- **Problem requirements**
The whole listing below should be duplicated exactly, with nothing left out.

- **Listed entries**

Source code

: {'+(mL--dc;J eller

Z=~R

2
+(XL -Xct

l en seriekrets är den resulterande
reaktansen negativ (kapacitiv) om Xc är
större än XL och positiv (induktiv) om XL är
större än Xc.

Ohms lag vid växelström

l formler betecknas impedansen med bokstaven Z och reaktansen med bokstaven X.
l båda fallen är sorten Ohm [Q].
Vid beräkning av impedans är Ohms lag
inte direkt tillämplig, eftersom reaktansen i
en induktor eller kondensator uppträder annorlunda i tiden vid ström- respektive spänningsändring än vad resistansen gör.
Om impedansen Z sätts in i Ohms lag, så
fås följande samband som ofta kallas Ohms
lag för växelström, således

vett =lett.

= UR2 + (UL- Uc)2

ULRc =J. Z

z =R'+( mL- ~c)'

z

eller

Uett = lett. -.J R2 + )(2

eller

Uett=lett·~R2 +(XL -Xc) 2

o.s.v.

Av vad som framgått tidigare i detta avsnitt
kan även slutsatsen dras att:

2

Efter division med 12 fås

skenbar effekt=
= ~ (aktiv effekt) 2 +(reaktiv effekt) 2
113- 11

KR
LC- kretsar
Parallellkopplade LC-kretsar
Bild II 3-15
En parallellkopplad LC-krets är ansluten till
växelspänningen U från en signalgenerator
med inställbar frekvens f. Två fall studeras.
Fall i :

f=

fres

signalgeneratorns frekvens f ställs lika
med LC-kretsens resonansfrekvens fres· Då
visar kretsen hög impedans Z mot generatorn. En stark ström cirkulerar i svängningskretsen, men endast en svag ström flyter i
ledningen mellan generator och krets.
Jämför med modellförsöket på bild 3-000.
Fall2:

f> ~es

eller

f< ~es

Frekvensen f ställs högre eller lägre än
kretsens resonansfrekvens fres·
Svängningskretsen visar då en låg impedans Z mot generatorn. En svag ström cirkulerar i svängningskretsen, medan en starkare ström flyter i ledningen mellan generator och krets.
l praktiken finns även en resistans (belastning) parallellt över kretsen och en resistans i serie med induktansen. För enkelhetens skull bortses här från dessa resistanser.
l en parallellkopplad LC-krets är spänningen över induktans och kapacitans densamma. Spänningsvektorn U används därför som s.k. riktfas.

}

- **Solution for this problem**
Source code

: {'+(mL--dc;J eller

Z=~R

2
+(XL -Xct

l en seriekrets är den resulterande
reaktansen negativ (kapacitiv) om Xc är
större än XL och positiv (induktiv) om XL är
större än Xc.

Ohms lag vid växelström

l formler betecknas impedansen med bokstaven Z och reaktansen med bokstaven X.
l båda fallen är sorten Ohm [Q].
Vid beräkning av impedans är Ohms lag
inte direkt tillämplig, eftersom reaktansen i
en induktor eller kondensator uppträder annorlunda i tiden vid ström- respektive spänningsändring än vad resistansen gör.
Om impedansen Z sätts in i Ohms lag, så
fås följande samband som ofta kallas Ohms
lag för växelström, således

vett =lett.

= UR2 + (UL- Uc)2

ULRc =J. Z

z =R'+( mL- ~c)'

z

eller

Uett = lett. -.J R2 + )(2

eller

Uett=lett·~R2 +(XL -Xc) 2

o.s.v.

Av vad som framgått tidigare i detta avsnitt
kan även slutsatsen dras att:

2

Efter division med 12 fås

skenbar effekt=
= ~ (aktiv effekt) 2 +(reaktiv effekt) 2
113- 11

KR
LC- kretsar
Parallellkopplade LC-kretsar
Bild II 3-15
En parallellkopplad LC-krets är ansluten till
växelspänningen U från en signalgenerator
med inställbar frekvens f. Två fall studeras.
Fall i :

f=

fres

signalgeneratorns frekvens f ställs lika
med LC-kretsens resonansfrekvens fres· Då
visar kretsen hög impedans Z mot generatorn. En stark ström cirkulerar i svängningskretsen, men endast en svag ström flyter i
ledningen mellan generator och krets.
Jämför med modellförsöket på bild 3-000.
Fall2:

f> ~es

eller

f< ~es

Frekvensen f ställs högre eller lägre än
kretsens resonansfrekvens fres·
Svängningskretsen visar då en låg impedans Z mot generatorn. En svag ström cirkulerar i svängningskretsen, medan en starkare ström flyter i ledningen mellan generator och krets.
l praktiken finns även en resistans (belastning) parallellt över kretsen och en resistans i serie med induktansen. För enkelhetens skull bortses här från dessa resistanser.
l en parallellkopplad LC-krets är spänningen över induktans och kapacitans densamma. Spänningsvektorn U används därför som s.k. riktfas.

}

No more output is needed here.